I recently had a long conversation with a fellow SWAT officer who retired some years ago. We discussed life after the LAPD and our retirements.

Now there are retirements and there are retirements. Some individuals are immensely popular with their colleagues and the event is commensurate with such respect and esteem. Others could be held in a telephone booth with room to spare. I have known of both and have always eschewed the telephone booth retirement. I mean what’s the point?

With the really memorable retirements there is an aspect of hilarity, irreverence and unexpected revelations, which come as a surprise to no one in the law enforcement community but are nothing short of shocking to immediate family members and friends. When a speaker (this occurs in the really, really good one’s where there are many speakers) elicits an audible gasp from the wife or kids or mother and father of the retiree…you know you’re in for a good party.

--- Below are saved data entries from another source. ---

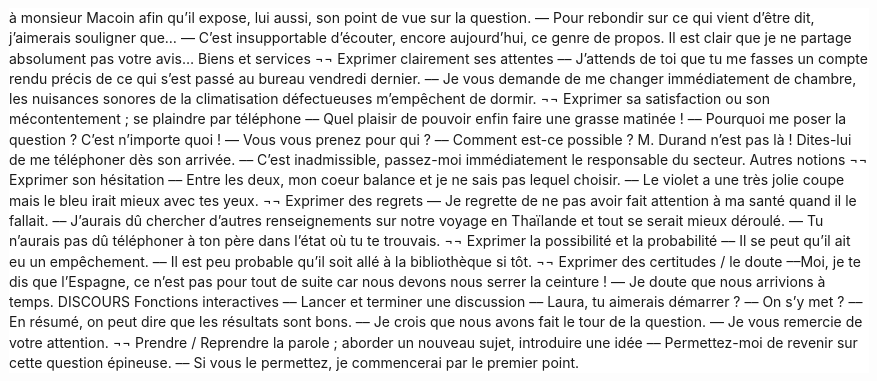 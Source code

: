 à monsieur Macoin afin qu’il expose, lui aussi, son
point de vue sur la question.
–– Pour rebondir sur ce qui vient d’être dit, j’aimerais
souligner que…
–– C’est insupportable d’écouter, encore aujourd’hui,
ce genre de propos. Il est clair que je ne partage
absolument pas votre avis…
Biens et services
¬¬ Exprimer clairement ses attentes
–– J’attends de toi que tu me fasses un compte rendu
précis de ce qui s’est passé au bureau vendredi
dernier.
–– Je vous demande de me changer immédiatement
de chambre, les nuisances sonores de la
climatisation défectueuses m’empêchent de dormir.
¬¬ Exprimer sa satisfaction ou son mécontentement ;
se plaindre par téléphone
–– Quel plaisir de pouvoir enfin faire une grasse
matinée !
–– Pourquoi me poser la question ? C’est n’importe
quoi !
–– Vous vous prenez pour qui ?
–– Comment est-ce possible ? M. Durand n’est pas
là ! Dites-lui de me téléphoner dès son arrivée.
–– C’est inadmissible, passez-moi immédiatement
le responsable du secteur.
Autres notions
¬¬ Exprimer son hésitation
–– Entre les deux, mon coeur balance et je ne sais
pas lequel choisir.
–– Le violet a une très jolie coupe mais le bleu irait
mieux avec tes yeux.
¬¬ Exprimer des regrets
–– Je regrette de ne pas avoir fait attention à ma
santé quand il le fallait.
–– J’aurais dû chercher d’autres renseignements
sur notre voyage en Thaïlande et tout se serait
mieux déroulé.
–– Tu n’aurais pas dû téléphoner à ton père dans
l’état où tu te trouvais.
¬¬ Exprimer la possibilité et la probabilité
–– Il se peut qu’il ait eu un empêchement.
–– Il est peu probable qu’il soit allé à la bibliothèque
si tôt.
¬¬ Exprimer des certitudes / le doute
––Moi, je te dis que l’Espagne, ce n’est pas pour
tout de suite car nous devons nous serrer la
ceinture !
–– Je doute que nous arrivions à temps.
DISCOURS
Fonctions interactives
–– Lancer et terminer une discussion
–– Laura, tu aimerais démarrer ?
–– On s’y met ?
–– En résumé, on peut dire que les résultats sont
bons.
–– Je crois que nous avons fait le tour de la question.
–– Je vous remercie de votre attention.
¬¬ Prendre / Reprendre la parole ; aborder un nouveau
sujet, introduire une idée
–– Permettez-moi de revenir sur cette question
épineuse.
–– Si vous le permettez, je commencerai par le
premier point.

The food served at most retirements is comprised of rubber steak, rubber chicken, and some sort of sea creature, which to this very day remains an oceanic, saline mystery. A basic roll, some generic salad of tossed lawn clippings finished with some overly sweetened cake usually tops off the affair. After that if the retiree is still surviving those that feel obliged to remain will do so for many hours uncorking even more salacious details and so on.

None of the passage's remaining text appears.